Henry: One thing I do know about Hone is that he understands realpolitik, and the last election, I think, was a sobering experience for all of those associated with the Mana Party, so they’ve had to take stock. I think he’s been very circumspect in the last year. He hasn’t been as loud and brash as he has been in the past. So that suggests to me that he is taking a more statesman-like approach, and obviously, strategic alliances are going to be a lot better for a tiny party like that than trying to go it alone or, you know, ill-advised relationships with odd political partners.
Maiki, if you look at the numbers, the raw numbers in a number of these electorates, if the Maori Party and Mana had come to some kind of arrangement, they would’ve won those seats. Do you see something like that happening next time round, next election?
Sherman: I think if you look at adding up those two numbers, that’d be too simplistic. I don’t think it would work like that, even if they did sort of strike up a deal. I don’t think, actually- There was obviously discussion around potential deals to be had between Mana and Maori, but actually, now that we’re getting a- you know, along the alliance here, I don’t think that’s going to happen. I think maybe the closest they’ll get to a deal is that they don’t publicly attack each other in those electorates, but in terms of any sort of, you know, deals like, ‘You stand here; we won’t stand there,’ I don’t actually know any longer that that could be the case.

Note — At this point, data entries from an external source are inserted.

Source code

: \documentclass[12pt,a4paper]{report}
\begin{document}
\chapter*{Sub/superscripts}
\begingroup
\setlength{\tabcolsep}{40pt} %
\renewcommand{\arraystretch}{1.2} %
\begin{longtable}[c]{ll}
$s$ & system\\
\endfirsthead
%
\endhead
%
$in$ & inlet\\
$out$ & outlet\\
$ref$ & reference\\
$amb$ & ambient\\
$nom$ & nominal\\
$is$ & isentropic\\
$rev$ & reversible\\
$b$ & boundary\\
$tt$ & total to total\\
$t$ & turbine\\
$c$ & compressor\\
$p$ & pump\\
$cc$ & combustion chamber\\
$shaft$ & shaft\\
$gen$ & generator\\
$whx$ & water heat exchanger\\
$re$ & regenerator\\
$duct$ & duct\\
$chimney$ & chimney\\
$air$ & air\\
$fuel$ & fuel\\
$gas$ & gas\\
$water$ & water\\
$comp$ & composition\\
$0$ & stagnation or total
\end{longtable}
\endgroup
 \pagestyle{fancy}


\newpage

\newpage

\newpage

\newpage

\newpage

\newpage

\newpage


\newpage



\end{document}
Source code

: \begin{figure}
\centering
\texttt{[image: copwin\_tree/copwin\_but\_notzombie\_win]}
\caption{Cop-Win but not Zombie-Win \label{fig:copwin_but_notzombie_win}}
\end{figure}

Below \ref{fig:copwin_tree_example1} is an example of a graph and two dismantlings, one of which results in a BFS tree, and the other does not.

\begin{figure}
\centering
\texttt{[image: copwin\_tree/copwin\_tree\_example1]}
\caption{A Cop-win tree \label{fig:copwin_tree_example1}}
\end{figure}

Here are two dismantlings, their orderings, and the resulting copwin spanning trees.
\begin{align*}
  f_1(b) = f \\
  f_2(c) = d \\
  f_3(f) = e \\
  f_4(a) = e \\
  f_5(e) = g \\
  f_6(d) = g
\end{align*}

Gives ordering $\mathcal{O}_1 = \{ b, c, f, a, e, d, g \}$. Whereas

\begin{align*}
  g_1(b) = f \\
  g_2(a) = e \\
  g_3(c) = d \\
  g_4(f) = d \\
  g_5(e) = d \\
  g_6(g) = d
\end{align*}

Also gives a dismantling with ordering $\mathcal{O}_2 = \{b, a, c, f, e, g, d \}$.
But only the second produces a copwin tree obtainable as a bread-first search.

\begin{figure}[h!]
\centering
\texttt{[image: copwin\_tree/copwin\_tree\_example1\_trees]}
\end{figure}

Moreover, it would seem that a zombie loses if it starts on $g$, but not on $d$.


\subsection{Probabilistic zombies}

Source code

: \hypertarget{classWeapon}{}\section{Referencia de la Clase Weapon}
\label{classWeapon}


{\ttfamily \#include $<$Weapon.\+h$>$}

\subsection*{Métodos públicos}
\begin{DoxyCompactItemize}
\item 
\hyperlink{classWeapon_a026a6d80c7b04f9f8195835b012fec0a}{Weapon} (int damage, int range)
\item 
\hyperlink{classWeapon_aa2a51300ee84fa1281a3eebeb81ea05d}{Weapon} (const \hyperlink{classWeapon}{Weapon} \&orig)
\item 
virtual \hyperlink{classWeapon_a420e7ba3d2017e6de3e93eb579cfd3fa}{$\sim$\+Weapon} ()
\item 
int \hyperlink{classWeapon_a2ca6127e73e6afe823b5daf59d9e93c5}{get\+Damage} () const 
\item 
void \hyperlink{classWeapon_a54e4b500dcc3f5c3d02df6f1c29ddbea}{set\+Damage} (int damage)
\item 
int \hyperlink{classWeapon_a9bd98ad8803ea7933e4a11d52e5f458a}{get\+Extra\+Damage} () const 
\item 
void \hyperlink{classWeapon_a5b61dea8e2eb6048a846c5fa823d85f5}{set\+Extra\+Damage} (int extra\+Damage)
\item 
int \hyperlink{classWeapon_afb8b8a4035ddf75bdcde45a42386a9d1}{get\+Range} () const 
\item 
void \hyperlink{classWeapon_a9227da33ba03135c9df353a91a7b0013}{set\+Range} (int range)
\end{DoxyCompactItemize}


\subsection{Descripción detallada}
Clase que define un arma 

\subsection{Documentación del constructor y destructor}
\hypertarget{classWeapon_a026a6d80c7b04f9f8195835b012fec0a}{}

What about not standing a candidate? Would it go that far, do you think, Maiki? Just saying, ‘Okay, Te Tai Tokerau - we just won’t stand a candidate there so that Hone can get in’?
Sherman: Yeah, no, that’s what I mean. I don’t think, actually, they’re going to go down that path. I actually don’t think that’ll come off in the end. I mean, there obviously was a discussion, but I don’t think so, and I think that Hone Harawira, in terms of Te Tai Tokerau, is going to have a tough job of getting that seat back off Kelvin, because Kelvin’s done a stellar job in the electorate. He has been solid; he has raised national issues. The only thing he’ll need to do now in the year leading up to the election is to buckle down on local messages, because we’ve heard him talk about police and talk about, you know, sexual abuse and those sorts of things. Now he needs to sort of get messages like that out to the media and to the public but about his own electorate, and I think that’ll seal the deal for him.
The thing is, Ella, - do the Maori Party need Mana? Because, obviously, Te Ururoa Flavell won Waiariki, but it was their only seat last time round. They were hangin’ fingers on the edge of the cliff.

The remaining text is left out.